People hanging out at Brakkebygrenda's 3 year birthday party.





_Sunngifu is painting her newly found and restored bicycle._





_Treehouse._








​In spring, the old Aftenposten-building, also known as Borgen, was squatted by a large group of people. Being in their neighborhood, many people from BBG were involved.




​Lots of people would show up to express support for Borgen's cause, using it for many things, ranging from creative studios to social meeting spaces. Some would stay until it was evicted.




​The squatters and Jernbaneverket met in a court case about Borgen. We were self represented as we did not have a lawyer. Even though a great case was presented from our side, it was quickly dismissed and we were asked to leave Borgen so that it could be demolished. I had never seen or heard of cases being dismissed so quickly elsewhere, it was as if we were just called to court so that we couldn't complain about the lack of justice.





_Borgen after the demolition._




​Cities and big buildings were never my thing. After Borgen I turned my attention to the beautiful Norwegian forests that surround the city. Some friends of mine had recently squatted a cabin in the woods,and invited me to come visit. Soon i realized did not want to go back to town.
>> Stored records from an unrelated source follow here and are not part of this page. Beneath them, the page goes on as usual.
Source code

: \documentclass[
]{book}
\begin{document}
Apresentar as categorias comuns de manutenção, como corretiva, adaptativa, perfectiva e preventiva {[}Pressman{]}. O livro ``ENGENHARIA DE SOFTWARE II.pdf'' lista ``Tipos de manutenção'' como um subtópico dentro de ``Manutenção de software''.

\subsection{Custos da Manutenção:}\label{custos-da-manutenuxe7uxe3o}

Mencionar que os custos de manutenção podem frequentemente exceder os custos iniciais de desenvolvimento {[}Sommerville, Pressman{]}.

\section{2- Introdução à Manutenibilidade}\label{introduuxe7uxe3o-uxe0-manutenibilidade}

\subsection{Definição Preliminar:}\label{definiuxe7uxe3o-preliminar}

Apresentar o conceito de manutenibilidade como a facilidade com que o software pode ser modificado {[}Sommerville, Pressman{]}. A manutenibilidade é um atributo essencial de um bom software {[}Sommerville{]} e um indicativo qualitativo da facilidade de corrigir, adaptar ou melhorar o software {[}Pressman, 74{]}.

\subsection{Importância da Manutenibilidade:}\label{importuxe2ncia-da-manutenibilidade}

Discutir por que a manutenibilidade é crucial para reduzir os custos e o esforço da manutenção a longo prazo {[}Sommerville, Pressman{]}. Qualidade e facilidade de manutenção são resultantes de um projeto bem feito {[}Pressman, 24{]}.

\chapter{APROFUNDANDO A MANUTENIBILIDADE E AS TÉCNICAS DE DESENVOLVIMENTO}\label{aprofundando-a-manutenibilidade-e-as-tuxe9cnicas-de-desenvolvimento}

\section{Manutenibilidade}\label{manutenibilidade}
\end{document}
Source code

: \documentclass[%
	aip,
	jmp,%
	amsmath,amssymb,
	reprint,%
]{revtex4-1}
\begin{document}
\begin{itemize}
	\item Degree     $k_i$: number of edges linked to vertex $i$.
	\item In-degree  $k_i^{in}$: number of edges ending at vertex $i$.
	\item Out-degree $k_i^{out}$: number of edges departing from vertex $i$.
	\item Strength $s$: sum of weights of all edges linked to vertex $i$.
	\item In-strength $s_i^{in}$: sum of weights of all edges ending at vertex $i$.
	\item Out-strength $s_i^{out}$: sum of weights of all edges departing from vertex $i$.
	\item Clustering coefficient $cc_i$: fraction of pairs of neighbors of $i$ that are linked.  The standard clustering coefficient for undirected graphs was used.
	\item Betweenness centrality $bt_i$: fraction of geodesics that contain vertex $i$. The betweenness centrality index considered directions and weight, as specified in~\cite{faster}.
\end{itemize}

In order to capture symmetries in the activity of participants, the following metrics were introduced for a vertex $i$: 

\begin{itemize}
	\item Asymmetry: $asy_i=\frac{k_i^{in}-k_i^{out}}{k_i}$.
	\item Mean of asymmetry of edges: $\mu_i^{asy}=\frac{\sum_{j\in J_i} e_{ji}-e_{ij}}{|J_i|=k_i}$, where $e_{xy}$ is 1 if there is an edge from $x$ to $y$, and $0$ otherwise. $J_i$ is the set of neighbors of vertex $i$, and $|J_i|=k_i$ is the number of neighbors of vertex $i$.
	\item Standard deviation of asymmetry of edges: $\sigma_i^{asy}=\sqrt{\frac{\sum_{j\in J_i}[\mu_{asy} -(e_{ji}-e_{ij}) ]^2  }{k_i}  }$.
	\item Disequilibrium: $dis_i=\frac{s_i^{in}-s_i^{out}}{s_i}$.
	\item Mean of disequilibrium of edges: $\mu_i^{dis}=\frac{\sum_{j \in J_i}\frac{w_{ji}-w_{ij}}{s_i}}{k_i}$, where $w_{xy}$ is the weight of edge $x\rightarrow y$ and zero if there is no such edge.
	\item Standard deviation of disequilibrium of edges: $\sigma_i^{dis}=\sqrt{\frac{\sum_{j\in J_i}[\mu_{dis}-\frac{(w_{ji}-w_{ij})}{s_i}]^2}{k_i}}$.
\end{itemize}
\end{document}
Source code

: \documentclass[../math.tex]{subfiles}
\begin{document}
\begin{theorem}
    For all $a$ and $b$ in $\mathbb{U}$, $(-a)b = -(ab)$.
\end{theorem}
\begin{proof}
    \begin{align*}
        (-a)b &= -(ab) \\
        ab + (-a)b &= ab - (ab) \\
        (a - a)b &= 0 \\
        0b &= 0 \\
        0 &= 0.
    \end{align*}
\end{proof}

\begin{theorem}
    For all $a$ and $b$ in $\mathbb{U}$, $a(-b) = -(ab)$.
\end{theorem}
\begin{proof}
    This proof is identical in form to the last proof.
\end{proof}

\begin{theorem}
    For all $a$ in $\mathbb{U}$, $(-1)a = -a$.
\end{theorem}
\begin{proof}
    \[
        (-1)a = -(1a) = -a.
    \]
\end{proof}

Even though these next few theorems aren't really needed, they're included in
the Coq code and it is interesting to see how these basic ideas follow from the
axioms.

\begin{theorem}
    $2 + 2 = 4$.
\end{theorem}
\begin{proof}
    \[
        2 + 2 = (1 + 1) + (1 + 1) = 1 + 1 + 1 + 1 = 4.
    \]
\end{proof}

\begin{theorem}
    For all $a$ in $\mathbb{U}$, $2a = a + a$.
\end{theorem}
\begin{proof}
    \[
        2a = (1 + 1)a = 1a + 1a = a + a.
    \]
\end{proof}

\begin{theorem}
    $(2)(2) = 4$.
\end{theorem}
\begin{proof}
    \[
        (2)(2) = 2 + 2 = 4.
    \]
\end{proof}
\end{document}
_I was told they had gotten into something good, but didn't imagine it was that good._





_The house had it all. It was beautiful, peaceful and in nature. Most importantly, owned and abandoned by a big company._





_Although one could forget about the city while staying in such a paradise, we could still get spoiled by the great Norwegian dumpsters in the vicinity._





_Entrance door to Blåbærslottet._





_Blåbærslottet._




​Unfortunately, the forest dream faded as a fire destroyed it. We still don't know what caused the fire. Back at Brakkebygrenda, Autumn was coming and I knew what followed. So with a friend who lost everything in the fire, I planned an escape for the upcoming winter. During our absence, BBG was evicted.




​2 years later I return to Oslo. Now I live in a post-BBG squat somewhere in the outskirts of Oslo. This time combining the forest life with the trailer park concept. This place is called Sumpa, and was established by a small group that emerged from BBG. Not many people go there because its far away, but those who can appreciate the peace and tranquility of the forest, use their time to learn and do various things which in the busy social life of a city squat might be difficult to accomplish.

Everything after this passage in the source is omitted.